Fig. 3: | Muscle biopsy showing RRF (Gomori trichrome; original x 500). Source: Clay et al. (2001) |
Non-invasive tests that may be helpful in diagnosis include pulmonary function tests which may show reduced forced vital capacity, maximum minute ventilation and inspiratory/expiratory pressures due to muscle weakness. Exercise testing may demonstrate elevated heart rate relative to degree of work and a diminished maximal workload; reduced maximal oxygen consumption (VO2max) and ventilatory threshold and increased respiratory exchange ratio. These changes are non-specific. 31P nuclear magnetic resonance spectroscopy is used to assess the metabolic state of muscle fibres. In MD, the resting phospocreatine (PCr) level is reduced and rapidly declines during exercise and the post exercise recovery of PCr, adenosine diphosphate(ADP) and inorganic phosphate (Pi) is prolonged.
Confirmation of the diagnosis is from muscle biopsy specimens which traditionally show red ragged fibres and sometimes lipid deposition on light microscopy (Fig. 2). Staining with Gomoris trichrome makes the appearance more striking (Fig. 3). These fibers may however be absent in missense mutations, nuclear mutations,and CPT ddeficiency. On the other hand, they are not specific to MD and may occur in small quantities in Duchennes muscular atrophy, neurogenic dystrophy, polymyositis and dermatomyositis (Clay, 2001). Electron microscopy may show abnormal mitochondria with abnormal cristae and /or paracrystalline inclusions. Mitochondrial enzymology can also be done on muscle biopsy specimens to locate specific abnormalities.

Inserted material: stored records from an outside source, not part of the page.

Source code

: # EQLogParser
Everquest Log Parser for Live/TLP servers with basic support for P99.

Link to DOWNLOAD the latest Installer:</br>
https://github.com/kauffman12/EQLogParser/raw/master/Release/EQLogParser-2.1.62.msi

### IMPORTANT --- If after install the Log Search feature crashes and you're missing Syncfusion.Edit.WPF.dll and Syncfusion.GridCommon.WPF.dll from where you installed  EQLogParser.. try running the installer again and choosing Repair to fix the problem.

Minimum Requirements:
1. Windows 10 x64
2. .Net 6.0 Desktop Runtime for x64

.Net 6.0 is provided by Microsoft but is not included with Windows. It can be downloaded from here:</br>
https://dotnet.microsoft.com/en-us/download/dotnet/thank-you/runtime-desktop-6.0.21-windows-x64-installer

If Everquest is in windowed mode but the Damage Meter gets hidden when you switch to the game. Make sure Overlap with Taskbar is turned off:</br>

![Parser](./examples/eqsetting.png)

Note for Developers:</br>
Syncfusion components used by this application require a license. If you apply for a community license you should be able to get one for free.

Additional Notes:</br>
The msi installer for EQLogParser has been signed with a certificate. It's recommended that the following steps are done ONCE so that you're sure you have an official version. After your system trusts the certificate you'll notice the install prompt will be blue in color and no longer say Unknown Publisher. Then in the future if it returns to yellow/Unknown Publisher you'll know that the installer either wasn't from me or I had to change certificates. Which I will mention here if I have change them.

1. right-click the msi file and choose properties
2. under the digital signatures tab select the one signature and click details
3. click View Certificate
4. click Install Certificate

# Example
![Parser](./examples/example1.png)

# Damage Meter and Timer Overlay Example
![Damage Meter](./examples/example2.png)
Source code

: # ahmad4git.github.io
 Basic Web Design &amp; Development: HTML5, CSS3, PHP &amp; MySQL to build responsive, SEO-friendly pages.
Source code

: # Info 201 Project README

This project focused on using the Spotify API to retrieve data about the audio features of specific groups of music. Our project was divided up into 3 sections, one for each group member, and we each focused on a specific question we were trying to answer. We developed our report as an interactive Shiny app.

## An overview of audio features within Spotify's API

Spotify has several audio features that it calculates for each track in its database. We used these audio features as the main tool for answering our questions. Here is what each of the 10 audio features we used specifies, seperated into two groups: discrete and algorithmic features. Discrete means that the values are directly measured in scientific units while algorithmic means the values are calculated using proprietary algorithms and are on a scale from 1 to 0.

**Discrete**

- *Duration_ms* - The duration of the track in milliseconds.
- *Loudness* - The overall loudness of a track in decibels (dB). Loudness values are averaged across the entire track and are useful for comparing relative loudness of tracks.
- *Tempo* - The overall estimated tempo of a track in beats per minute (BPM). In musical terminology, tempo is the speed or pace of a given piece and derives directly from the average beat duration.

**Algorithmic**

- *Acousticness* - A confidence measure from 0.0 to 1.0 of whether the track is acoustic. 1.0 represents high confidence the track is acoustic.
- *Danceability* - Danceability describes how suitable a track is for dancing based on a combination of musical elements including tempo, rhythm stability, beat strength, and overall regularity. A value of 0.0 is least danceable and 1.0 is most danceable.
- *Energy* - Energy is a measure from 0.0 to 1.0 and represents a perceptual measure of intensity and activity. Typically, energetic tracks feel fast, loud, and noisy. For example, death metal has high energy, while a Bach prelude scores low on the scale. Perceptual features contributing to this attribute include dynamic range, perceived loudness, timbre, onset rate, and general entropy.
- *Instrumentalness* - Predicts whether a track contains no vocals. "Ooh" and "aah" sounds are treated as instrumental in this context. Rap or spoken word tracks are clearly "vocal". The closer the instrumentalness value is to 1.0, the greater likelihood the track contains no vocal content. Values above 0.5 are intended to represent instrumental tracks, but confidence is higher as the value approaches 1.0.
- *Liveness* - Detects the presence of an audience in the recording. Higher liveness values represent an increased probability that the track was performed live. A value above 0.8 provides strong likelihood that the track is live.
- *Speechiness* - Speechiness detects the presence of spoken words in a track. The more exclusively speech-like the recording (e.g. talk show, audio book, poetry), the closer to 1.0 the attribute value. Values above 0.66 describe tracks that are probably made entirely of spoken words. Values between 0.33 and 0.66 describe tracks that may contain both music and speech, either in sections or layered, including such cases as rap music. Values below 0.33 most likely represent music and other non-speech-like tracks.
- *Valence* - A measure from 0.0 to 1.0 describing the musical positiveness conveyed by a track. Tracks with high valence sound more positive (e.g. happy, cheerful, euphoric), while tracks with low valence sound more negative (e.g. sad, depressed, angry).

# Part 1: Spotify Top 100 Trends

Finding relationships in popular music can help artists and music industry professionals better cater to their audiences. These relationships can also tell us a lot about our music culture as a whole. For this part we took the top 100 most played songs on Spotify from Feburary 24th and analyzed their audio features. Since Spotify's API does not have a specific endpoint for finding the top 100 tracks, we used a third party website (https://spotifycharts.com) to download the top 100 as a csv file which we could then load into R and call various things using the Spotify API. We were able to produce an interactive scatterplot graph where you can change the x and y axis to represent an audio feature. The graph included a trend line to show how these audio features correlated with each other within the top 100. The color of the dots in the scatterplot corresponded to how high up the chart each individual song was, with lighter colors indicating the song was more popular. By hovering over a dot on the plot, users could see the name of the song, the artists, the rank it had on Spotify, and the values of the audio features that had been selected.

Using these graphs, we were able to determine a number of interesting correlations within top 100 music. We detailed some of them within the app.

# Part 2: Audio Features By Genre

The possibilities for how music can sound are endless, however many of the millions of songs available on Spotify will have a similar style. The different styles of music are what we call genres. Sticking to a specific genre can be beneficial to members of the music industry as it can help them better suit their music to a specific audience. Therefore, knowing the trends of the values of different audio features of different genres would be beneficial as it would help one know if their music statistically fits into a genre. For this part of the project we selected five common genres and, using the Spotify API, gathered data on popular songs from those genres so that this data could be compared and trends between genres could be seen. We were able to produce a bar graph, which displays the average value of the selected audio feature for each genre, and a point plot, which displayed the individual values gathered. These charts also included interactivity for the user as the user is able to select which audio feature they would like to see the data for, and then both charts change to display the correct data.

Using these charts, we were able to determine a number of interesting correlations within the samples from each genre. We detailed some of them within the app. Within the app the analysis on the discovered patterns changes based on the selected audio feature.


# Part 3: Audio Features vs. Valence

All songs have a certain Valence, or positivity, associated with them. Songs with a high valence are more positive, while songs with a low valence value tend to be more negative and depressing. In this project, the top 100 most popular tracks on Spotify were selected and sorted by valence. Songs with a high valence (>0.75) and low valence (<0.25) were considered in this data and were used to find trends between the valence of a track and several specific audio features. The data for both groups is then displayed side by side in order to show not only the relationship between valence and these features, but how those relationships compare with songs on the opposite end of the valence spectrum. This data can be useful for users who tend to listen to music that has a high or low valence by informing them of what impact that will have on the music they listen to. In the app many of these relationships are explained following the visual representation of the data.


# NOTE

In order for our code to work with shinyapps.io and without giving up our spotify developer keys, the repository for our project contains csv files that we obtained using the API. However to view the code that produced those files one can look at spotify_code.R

If suspicion remains high and the laboratory, non-invasive and biopsy muscle specimens are normal, then genetic analysis of mtDNA is warranted. This may involve screening the genome by in situ hybridization for more common mtDNA mutations or the entire genome may be sequenced.
Current treatment strategies are largely supportive and MD usually progress relentlessly to disability and death. A recent meta-analysis of treatment trials concluded that there is currently no clear evidence supporting the use of any intervention in mitochondrial disorders (Chinnery; 2006). Measures that have been tried include avoidance of precipitating factors such as fasting, exposure to cold, alcohol, tobacco, sedatives, anaesthesia infections, over exertion and stress. High carbohydrate diet shifts metabolism towards glycolysis and this is one aspect that may be recommended to the patients. Regulated aerobic exercises limited to 60-80% capacity may have a direct effect on the population of mtDNA (Taivassalo, 1998). Drugs, vitamins and food supplements aimed at improving ATP production by providing protein for oxidative phosphorylation and inhibiting lactate production have been tried with minimal effects. These include riboflavin, co-enzyme Q10 or ubiquinone, dichloroacetate and dimethyl glycine. Further research is needed to establish the role of a wide range of therapeutic options including both general measures and drugs.
We wish to thank Chest, The Official Journal of American College of Chest Physicians for their kind permission to reproduce Fig. 3 which appeared in the article referenced (Clay, 2001).